- Opening Delimiter -
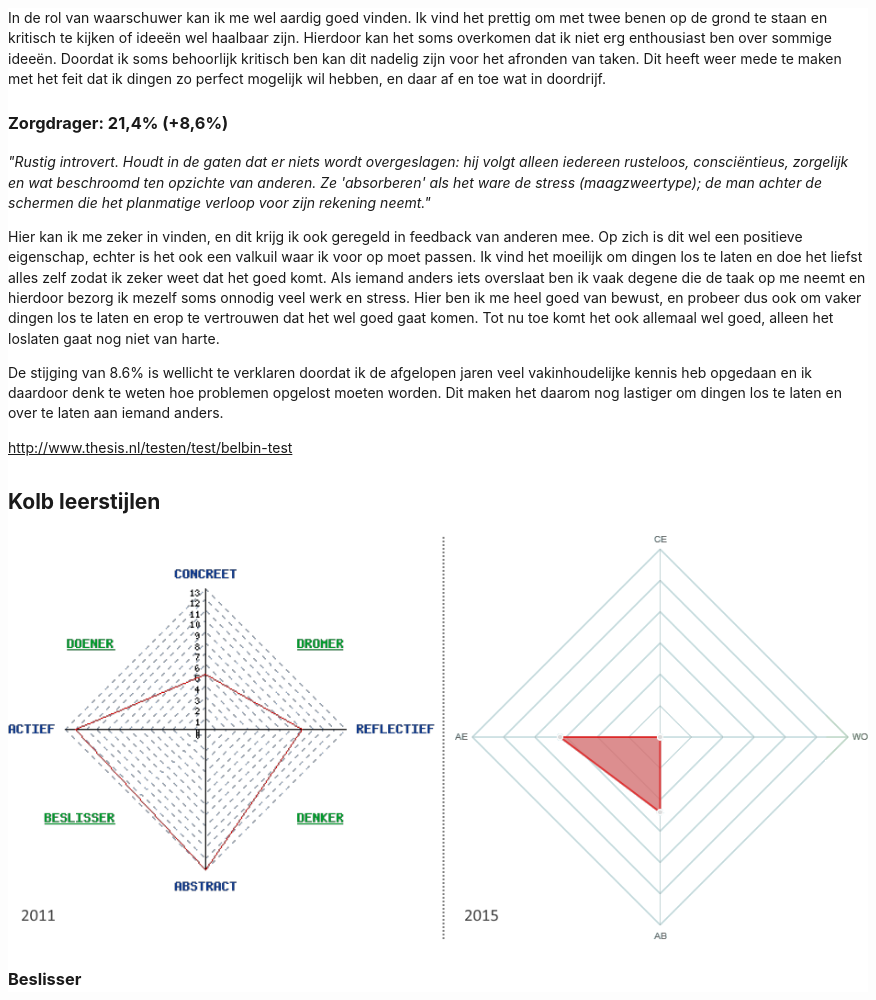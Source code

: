 In de rol van waarschuwer kan ik me wel aardig goed vinden. Ik vind het prettig om met twee benen op de grond te staan en kritisch te kijken of ideeën wel haalbaar zijn. Hierdoor kan het soms overkomen dat ik niet erg enthousiast ben over sommige ideeën. Doordat ik soms behoorlijk kritisch ben kan dit nadelig zijn voor het afronden van taken. Dit heeft weer mede te maken met het feit dat ik dingen zo perfect mogelijk wil hebben, en daar af en toe wat in doordrijf.

### Zorgdrager: 21,4% (+8,6%)

*"Rustig introvert. Houdt in de gaten dat er niets wordt overgeslagen: hij volgt alleen iedereen rusteloos, consciëntieus, zorgelijk en wat beschroomd ten opzichte van anderen. Ze 'absorberen' als het ware de stress (maagzweertype); de man achter de schermen die het planmatige verloop voor zijn rekening neemt."*

Hier kan ik me zeker in vinden, en dit krijg ik ook geregeld in feedback van anderen mee. Op zich is dit wel een positieve eigenschap, echter is het ook een valkuil waar ik voor op moet passen. Ik vind het moeilijk om dingen los te laten en doe het liefst alles zelf zodat ik zeker weet dat het goed komt. Als iemand anders iets overslaat ben ik vaak degene die de taak op me neemt en hierdoor bezorg ik mezelf soms onnodig veel werk en stress. Hier ben ik me heel goed van bewust, en probeer dus ook om vaker dingen los te laten en erop te vertrouwen dat het wel goed gaat komen. Tot nu toe komt het ook allemaal wel goed, alleen het loslaten gaat nog niet van harte.

De stijging van 8.6% is wellicht te verklaren doordat ik de afgelopen jaren veel vakinhoudelijke kennis heb opgedaan en ik daardoor denk te weten hoe problemen opgelost moeten worden. Dit maken het daarom nog lastiger om dingen los te laten en over te laten aan iemand anders.

http://www.thesis.nl/testen/test/belbin-test

## Kolb leerstijlen

![Kolb test 2011 vs 2015](scriptie/bijlagen/reflectie-kolb.png)

### Beslisser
- Closing Delimiter -
With pictures removed, write out exactly each line of the entries from the first through the line that holds "### Zorgdrager: 21,4% (+8,6%)".

Source code

: In de rol van waarschuwer kan ik me wel aardig goed vinden. Ik vind het prettig om met twee benen op de grond te staan en kritisch te kijken of ideeën wel haalbaar zijn. Hierdoor kan het soms overkomen dat ik niet erg enthousiast ben over sommige ideeën. Doordat ik soms behoorlijk kritisch ben kan dit nadelig zijn voor het afronden van taken. Dit heeft weer mede te maken met het feit dat ik dingen zo perfect mogelijk wil hebben, en daar af en toe wat in doordrijf.

### Zorgdrager: 21,4% (+8,6%)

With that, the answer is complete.